Convaincus de disposer de plus de devoirs que de droits, les surveillants déballent leur malaise. Un mal-être conforté par l’actualité récente.
« Lorsque j'ai débuté dans le métier, il y avait des formations, on nous valorisait… On avait l'impression d'être utile », se remémore Cédric (*)… Avant de poursuivre, amer : « Aujourd'hui on est des porte-clefs ambulants. On va ouvrir les portes le matin, et on les fermera le soir. On ne sert plus à rien ! »
Désemparés. Un sentiment d'impuissance renforcé par les évolutions de la réglementation. « On ne fait plus de fouille de cellule, c'est interdit. On ne fouille plus à la sortie des parloirs, ni les retours de permission. Du coup, ça trafique plein pot ! La nuit, ça sent le chichon à tous les étages. On se fait insulter. Les petites frappes, sous l'effet de la drogue ne nous respectent plus. »

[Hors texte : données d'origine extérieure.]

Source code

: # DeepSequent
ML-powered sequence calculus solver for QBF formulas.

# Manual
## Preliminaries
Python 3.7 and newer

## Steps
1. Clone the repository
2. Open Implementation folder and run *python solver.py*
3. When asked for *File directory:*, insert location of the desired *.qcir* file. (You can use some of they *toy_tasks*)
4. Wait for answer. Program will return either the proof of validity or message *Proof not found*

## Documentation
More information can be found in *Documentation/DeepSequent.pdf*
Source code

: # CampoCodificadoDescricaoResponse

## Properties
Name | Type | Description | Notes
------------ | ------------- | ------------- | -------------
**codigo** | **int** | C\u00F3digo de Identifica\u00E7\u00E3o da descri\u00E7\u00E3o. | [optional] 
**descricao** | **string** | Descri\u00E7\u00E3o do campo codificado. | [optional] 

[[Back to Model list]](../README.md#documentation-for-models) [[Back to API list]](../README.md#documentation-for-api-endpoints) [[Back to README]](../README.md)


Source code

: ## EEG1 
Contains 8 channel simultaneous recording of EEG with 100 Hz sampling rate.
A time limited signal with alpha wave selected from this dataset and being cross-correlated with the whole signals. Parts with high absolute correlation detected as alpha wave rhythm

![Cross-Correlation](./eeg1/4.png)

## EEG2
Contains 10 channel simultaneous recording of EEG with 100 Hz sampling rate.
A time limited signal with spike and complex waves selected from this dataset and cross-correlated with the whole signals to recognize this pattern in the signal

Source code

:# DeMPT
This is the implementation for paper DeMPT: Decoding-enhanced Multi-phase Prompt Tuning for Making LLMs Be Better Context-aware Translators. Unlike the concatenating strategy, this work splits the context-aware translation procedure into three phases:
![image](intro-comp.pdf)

Perte d'autorité. Affaiblis sur leurs moyens d'action, les surveillants ont vu leur autorité mise à mal. Remonté, Philippe, surveillant à la maison d'arrêt, ne mâche pas ses mots. « Taubira nous a pourris. Elle nous enlève nos droits pour les donner aux détenus. L'autorité n'existe plus. Quand on sévit, ils nous rient au nez ! Avant, une insulte à agent c'était grave. Aujourd'hui c'est presque rien. Pire encore, on regarde si ce n'est pas de la faute de l'agent ! Les détenus portent plainte pour tout et n'importe quoi et leur parole est plus considérée que la nôtre. On a des collègues qui ont été arrêtés à Villefranche devant les détenus. Vous croyez qu'on va être respecté ? On se fout de notre gueule ! »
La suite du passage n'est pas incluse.